Researchers have discovered why certain diets are effective in treating epilepsy by finding that the metabolism of certain types of brain cells affects their ability to signal information. The connection between these two cellualr processes, which were previously assumed to be unrelated, opens up a potential avenue for treating epilepsy without the need for unpleasant medications.

Long before anticonvulsant drugs were made available in the 1950s, epileptics would linit their diet as a way to control seizures. Ancient Greeks noticed that periods of fasting would cause seizures to become more infrequent and less severe, while the Bible mentions fasting as an effective treatment. In the early 1900s, many epileptic patients resorted to the so-called ketogenic diet, which is high in fat and low in carbohydrates, because it was thought to mimic the physiological effects of fasting. Scientists have confirmed that these dietary restrictions somehow trigger biochemical changes that short circuit parts of the brain causing the seizures. But the mechanism underlying this therapeutic effect has remained a mystery.

In the current study, which was published in Nature Communications, the authors took a close look at neurons that inhibit activity since drugs that treat epilepsy function by strengthening the brain’s ability to step on the breaks before it crosses a threshold that makes it lose control. But as research leader and co-author, Dr. Derek Bowie of McGill University, explained in a press release, “These pharmacological approaches can have their drawbacks since the patients often complain of unpleasant side effects.” Furthermore, the authors pointed out that 20 to 30 percent of epilepsy patients don’t respond to drugs, which might explain why the ketogenic diet has become increasingly popular again.

Bowie and team made better sense of why this diet is effective by finding that a small chemical messenger acts as a go-between within inhibitory brain cells. Specifically, this chemical, called reactive oxygen species (or ROS), bridges parts of the cell that churns out energy with the mechanism that’s responsible for spreading epileptic activity to other cells. The authors were surpsied at this since it means that ROS plays an important role in healthy brains in addition to its infamous involvement with age-related neurological disorders, such as Alzheimer’s and Parkinson’s diseases.

Overall, the study shows that the brain already has an inbuilt remedy for dealing with over-activity that can be harnessed with the right kind of dietary jump-start. “Since our study shows that brain cells have their own means to strengthen inhibition,” Bowie explained, “our work points to potentially new ways in which to control a number of important neurological conditions including epilepsy.”
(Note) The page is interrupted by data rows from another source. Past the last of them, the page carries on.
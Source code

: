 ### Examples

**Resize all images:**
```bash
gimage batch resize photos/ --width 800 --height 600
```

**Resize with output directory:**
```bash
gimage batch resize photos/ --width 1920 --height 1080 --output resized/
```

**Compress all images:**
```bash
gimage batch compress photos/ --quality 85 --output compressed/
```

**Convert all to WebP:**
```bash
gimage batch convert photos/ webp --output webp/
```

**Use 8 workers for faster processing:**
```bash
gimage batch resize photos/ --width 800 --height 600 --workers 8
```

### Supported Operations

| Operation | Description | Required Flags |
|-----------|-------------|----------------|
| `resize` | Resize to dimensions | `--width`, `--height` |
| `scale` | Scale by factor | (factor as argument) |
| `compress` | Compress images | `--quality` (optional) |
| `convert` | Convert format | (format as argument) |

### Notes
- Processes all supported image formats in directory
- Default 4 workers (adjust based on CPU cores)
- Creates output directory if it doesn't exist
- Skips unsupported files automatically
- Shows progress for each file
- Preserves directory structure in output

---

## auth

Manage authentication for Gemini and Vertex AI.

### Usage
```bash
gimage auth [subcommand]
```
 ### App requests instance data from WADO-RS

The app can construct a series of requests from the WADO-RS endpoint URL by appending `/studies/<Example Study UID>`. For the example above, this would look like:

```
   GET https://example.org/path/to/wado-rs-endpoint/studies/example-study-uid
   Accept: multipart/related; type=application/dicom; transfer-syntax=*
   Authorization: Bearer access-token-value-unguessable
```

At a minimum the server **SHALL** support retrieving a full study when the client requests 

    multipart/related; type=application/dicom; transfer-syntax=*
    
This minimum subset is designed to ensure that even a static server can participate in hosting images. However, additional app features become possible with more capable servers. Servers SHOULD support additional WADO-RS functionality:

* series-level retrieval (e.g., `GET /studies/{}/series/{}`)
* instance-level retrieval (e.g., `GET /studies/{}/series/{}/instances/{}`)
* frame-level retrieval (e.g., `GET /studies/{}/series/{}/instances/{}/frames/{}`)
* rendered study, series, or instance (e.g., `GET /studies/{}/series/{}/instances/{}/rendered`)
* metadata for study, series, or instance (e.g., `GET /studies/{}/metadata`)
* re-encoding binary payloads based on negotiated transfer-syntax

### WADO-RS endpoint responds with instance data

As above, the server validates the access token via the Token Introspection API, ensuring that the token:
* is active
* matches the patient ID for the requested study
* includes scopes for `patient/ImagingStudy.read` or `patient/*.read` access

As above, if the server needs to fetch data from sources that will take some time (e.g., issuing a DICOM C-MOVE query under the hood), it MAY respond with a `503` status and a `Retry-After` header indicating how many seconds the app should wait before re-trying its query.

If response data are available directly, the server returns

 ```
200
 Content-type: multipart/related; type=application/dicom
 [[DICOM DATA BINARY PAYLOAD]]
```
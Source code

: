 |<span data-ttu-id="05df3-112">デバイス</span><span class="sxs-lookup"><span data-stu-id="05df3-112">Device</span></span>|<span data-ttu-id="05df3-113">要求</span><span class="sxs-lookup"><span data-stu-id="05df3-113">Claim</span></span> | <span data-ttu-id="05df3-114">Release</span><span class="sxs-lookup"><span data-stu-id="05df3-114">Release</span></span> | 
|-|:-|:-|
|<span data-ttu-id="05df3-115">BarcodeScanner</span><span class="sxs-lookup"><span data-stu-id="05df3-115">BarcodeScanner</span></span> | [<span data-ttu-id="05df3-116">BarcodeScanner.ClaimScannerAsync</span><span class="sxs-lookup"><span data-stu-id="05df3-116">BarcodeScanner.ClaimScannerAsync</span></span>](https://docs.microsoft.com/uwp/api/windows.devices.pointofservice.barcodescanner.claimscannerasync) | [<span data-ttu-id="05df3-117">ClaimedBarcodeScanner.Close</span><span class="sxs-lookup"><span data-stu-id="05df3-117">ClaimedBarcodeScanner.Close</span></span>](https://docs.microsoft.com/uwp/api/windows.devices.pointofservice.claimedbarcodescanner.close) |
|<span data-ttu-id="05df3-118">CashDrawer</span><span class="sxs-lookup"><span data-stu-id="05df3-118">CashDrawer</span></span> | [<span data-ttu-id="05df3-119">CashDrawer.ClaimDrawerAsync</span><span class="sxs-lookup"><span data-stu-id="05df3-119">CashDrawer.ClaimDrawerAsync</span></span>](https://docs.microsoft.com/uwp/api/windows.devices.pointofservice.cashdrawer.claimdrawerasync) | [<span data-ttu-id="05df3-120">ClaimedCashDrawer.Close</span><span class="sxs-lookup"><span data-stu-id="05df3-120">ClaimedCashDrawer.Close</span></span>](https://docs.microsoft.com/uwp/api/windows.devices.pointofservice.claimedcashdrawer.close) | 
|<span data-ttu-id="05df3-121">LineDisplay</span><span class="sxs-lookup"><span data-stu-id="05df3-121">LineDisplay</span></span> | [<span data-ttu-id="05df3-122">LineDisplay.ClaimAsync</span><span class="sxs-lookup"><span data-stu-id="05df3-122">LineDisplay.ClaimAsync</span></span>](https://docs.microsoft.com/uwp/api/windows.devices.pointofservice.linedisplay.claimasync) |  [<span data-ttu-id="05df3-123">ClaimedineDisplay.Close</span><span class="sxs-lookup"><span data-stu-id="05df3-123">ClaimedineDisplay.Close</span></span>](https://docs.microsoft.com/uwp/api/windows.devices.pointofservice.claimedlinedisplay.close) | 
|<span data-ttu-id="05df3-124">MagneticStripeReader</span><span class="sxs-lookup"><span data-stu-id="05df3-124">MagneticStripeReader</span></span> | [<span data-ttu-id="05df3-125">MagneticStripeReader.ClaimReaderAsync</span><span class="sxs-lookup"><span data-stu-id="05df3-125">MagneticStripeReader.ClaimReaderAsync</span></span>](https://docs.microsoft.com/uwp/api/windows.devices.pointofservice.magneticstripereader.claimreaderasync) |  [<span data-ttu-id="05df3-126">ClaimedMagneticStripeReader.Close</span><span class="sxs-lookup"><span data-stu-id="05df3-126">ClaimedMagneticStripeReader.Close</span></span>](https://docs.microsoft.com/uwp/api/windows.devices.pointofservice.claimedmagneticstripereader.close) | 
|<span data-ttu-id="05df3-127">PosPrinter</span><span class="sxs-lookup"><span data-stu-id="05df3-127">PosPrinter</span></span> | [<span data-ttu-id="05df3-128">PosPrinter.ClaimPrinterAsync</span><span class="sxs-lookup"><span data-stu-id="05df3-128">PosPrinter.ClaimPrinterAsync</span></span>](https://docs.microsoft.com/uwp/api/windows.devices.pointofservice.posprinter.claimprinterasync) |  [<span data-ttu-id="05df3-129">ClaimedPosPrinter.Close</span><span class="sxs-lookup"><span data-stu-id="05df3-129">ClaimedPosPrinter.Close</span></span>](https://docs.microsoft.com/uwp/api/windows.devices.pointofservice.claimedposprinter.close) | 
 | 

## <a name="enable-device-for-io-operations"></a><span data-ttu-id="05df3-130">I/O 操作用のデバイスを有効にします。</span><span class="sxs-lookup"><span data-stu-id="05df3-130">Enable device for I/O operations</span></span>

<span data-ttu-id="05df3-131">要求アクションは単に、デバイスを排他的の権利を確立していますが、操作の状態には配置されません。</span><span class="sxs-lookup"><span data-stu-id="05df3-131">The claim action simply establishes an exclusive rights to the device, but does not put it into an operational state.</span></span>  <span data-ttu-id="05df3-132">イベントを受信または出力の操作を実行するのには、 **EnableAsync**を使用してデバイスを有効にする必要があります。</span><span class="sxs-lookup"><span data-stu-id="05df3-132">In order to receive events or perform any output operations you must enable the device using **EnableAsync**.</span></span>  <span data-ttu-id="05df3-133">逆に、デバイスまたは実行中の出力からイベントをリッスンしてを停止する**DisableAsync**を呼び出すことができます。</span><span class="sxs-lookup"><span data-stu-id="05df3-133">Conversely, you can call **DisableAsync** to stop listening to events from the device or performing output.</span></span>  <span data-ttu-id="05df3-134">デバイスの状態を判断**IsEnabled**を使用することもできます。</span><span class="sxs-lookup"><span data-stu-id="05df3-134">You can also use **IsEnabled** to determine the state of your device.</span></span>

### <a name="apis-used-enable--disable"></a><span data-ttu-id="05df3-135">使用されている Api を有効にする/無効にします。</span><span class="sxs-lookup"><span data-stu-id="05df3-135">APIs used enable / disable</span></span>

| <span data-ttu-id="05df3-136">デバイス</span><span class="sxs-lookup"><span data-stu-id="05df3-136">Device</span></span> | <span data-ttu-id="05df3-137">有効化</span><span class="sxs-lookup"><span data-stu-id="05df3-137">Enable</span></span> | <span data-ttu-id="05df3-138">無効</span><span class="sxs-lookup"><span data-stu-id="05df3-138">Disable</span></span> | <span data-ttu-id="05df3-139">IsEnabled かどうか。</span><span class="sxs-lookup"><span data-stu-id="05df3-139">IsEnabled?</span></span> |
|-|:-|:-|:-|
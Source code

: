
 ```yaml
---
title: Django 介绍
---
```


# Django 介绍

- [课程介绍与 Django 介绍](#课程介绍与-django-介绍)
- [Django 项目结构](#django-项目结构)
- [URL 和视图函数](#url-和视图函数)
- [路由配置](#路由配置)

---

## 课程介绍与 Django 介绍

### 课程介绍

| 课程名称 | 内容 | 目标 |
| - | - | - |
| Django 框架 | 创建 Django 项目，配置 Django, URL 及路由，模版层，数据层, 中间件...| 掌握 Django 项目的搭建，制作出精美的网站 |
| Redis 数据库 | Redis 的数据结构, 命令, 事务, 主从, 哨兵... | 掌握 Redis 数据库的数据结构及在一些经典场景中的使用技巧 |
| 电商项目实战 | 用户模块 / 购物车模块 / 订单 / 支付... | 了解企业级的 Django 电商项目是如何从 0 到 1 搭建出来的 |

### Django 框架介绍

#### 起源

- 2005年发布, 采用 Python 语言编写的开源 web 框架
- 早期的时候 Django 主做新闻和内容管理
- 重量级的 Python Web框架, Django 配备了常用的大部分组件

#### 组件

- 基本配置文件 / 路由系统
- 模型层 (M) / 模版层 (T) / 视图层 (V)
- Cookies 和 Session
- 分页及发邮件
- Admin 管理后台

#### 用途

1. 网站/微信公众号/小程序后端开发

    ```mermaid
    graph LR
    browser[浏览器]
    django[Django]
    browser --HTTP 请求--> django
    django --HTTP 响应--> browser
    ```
There has been a longstanding assumption that fasting and the ketogenic diet reduce seizures by affecting the same mechanism. But research is increasingly proving that these two strategies actually operate differently and thus can be used in tandem to better control seizures. This is particularly relevant for children who have epilepsy. Pediatric neurologists, such as Adam Hartman of Johns Hopkins Children’s Center, anticipate periodic fasts will be an alternative stand-alone therapy in children with drug-resistant epilepsy but warn that fasting needs to be done under strict supervision of a doctor.